Last Updated: Thursday, 23 September, 2004, 11:59 GMT 12:59 UK
At-a-glance: Kennedy's speech
Here are the key points of Charles Kennedy's speech to the 2004 Liberal Democrat conference:
Lib Dem leader Charles Kennedy has expressed his party's sympathy for British hostage Ken Bigley who is being held by Islamic extremists in Iraq.
He said it was incomprehensible what Mr Bigley and his family were going through.
Lib Dem policy
Mr Kennedy pledged his party would stop tuition fees and axe top-up fees, reduce class sizes for the youngest children, and abolish unnecessary tests and red tape.
The Lib Dems would not "pander to the lowest common denominator over asylum and immigration". They would embark on reforms to make the systems "fairer and faster".
10,000 more police would be put on the streets. Prison would be seen as an educational opportunity to help inmates with literacy and numeracy.
The council tax would be replaced with a local income tax and the elderly would no longer have to pay for personal care.
Mr Kennedy pledged to put environmental concerns at the heart of his policies.
The Lib Dems would "tax more fairly and spend more wisely" Mr Kennedy claimed.
"Isn't it a disgrace that after seven years of a supposedly Labour government the poorest 20% contribute more of their income in tax than do the richest 20%?" he asked.
Lib Dem savings in government would include dropping plans for ID cards, relocating some government departments and scrapping others, and "doing less, better and more efficiently".
A Lib Dem administration would make sure by 2011 that the UK fulfilled its UN obligations and boosted the overseas aid budget to 0.7% of GNP, said Mr Kennedy.

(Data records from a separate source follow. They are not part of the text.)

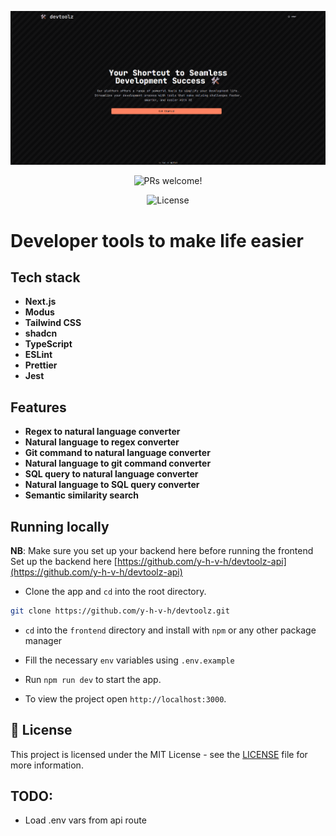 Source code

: <p align="center">
  <img src="./frontend/public/devtoolz.png" alt="Next.js and TypeScript">
</p>

<p align="center">
  <img src="https://img.shields.io/static/v1?label=PRs&message=welcome&style=for-the-badge&color=24B36B&labelColor=000000" alt="PRs welcome!" />

</p>

<p align="center">
  <img alt="License" src="https://img.shields.io/github/license/chhpt/typescript-nextjs-starter?style=for-the-badge&color=24B36B&labelColor=000000">
  </a>
</p>

# Developer tools to make life easier

## Tech stack

- **Next.js**
- **Modus**
- **Tailwind CSS**
- **shadcn**
- **TypeScript**
- **ESLint**
- **Prettier**
- **Jest**

## Features

- **Regex to natural language converter**
- **Natural language to regex converter**
- **Git command to natural language converter**
- **Natural language to git command converter**
- **SQL query to natural language converter**
- **Natural language to SQL query converter**
- **Semantic similarity search**

## Running locally

**NB**: Make sure you set up your backend here before running the frontend
Set up the backend here [https://github.com/y-h-v-h/devtoolz-api](https://github.com/y-h-v-h/devtoolz-api)

- Clone the app and `cd` into the root directory.

```bash
git clone https://github.com/y-h-v-h/devtoolz.git
```

- `cd` into the `frontend` directory and install with `npm` or any other package manager

- Fill the necessary `env` variables using `.env.example`

- Run `npm run dev` to start the app.

- To view the project open `http://localhost:3000`.

## 📝 License

This project is licensed under the MIT License - see the [LICENSE](LICENSE) file for more information.

## TODO:

- Load .env vars from api route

The Lib Dem leader said his party had provided a "rational principled and consistent opposition to the war in Iraq".
"Never again must this country be led into war on the basis of questionable intelligence," he said.
Mr Kennedy said opponents to the war in Iraq should not "just look back in anger. There is every sign we should look forward with increasing anxiety".

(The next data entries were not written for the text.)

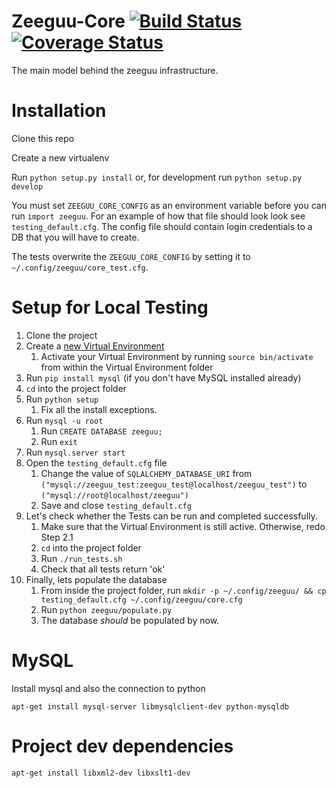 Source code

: # Zeeguu-Core [![Build Status](https://travis-ci.org/zeeguu-ecosystem/Zeeguu-Core.svg?branch=master)](https://travis-ci.org/zeeguu-ecosystem/Zeeguu-Core) [![Coverage Status](https://coveralls.io/repos/github/mircealungu/Zeeguu-Core/badge.svg?branch=master)](https://coveralls.io/github/mircealungu/Zeeguu-Core?branch=master)

The main model behind the zeeguu infrastructure.


# Installation

Clone this repo

Create a new virtualenv

Run `python setup.py install` or, for development run `python setup.py develop`

You must set `ZEEGUU_CORE_CONFIG` as an environment variable
before you can run `import zeeguu`. For an example of how that
file should look look see `testing_default.cfg`. The config file
should contain login credentials to a DB that you will have to 
create.

The tests overwrite the `ZEEGUU_CORE_CONFIG` by setting it to 
`~/.config/zeeguu/core_test.cfg`.

# Setup for Local Testing
1. Clone the project
2. Create a [new Virtual Environment](http://www.pythonforbeginners.com/basics/how-to-use-python-virtualenv)
   1. Activate your Virtual Environment by running `source bin/activate` from within the Virtual Environment folder
3. Run `pip install mysql` (if you don't have MySQL installed already)
4. `cd` into the project folder
5. Run `python setup`
   1. Fix all the install exceptions.
6. Run `mysql -u root`
   1. Run `CREATE DATABASE zeeguu;`
   2. Run `exit`
6. Run `mysql.server start`
7. Open the `testing_default.cfg` file
   1. Change the value of `SQLALCHEMY_DATABASE_URI` from `("mysql://zeeguu_test:zeeguu_test@localhost/zeeguu_test")` to `("mysql://root@localhost/zeeguu")`
   2. Save and close `testing_default.cfg`
8. Let's check whether the Tests can be run and completed successfully.
   1. Make sure that the Virtual Environment is still active. Otherwise, redo Step 2.1
   2. `cd` into the project folder
   3. Run `./run_tests.sh`
   4. Check that all tests return 'ok'
9. Finally, lets populate the database
   1. From inside the project folder, run `mkdir -p ~/.config/zeeguu/ && cp testing_default.cfg ~/.config/zeeguu/core.cfg`
   2. Run `python zeeguu/populate.py`
   3. The database *should* be populated by now.

# MySQL

Install mysql and also the connection to python
```
apt-get install mysql-server libmysqlclient-dev python-mysqldb
```

# Project dev dependencies
```
apt-get install libxml2-dev libxslt1-dev
```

Tony Blair must give a "cast iron guarantee" that the UK will not support unilateral military action against Iran, said Mr Kennedy.
Lib Dem successes
Mr Kennedy said that Labour and Tory agendas were "converging".
Mr Kennedy hailed the Lib Dems' electoral successes in the past year boosting their presence in Europe, Westminster and in local authorities.
The Lib Dem leader claimed the Tories were "out of the race" in most of urban Britain and only his party could challenge Labour.
Mr Kennedy said his party stood for "freedom, fairness, trust" arguing it was in step with a modern liberal Britain.
He highlighted his party's record where it had shared power in Wales and Scotland and said the Lib Dems were listening to voters' concerns.
In much of the country the Tories were a "wasted vote", the Lib Dem leader said.
The Lib Dems were looking to move from a party of protest to a party of power.
Mr Kennedy said the British people probably had not more than 225 days left to choose "between two essentially conservative parties - and the real alternative which is the Liberal Democrats".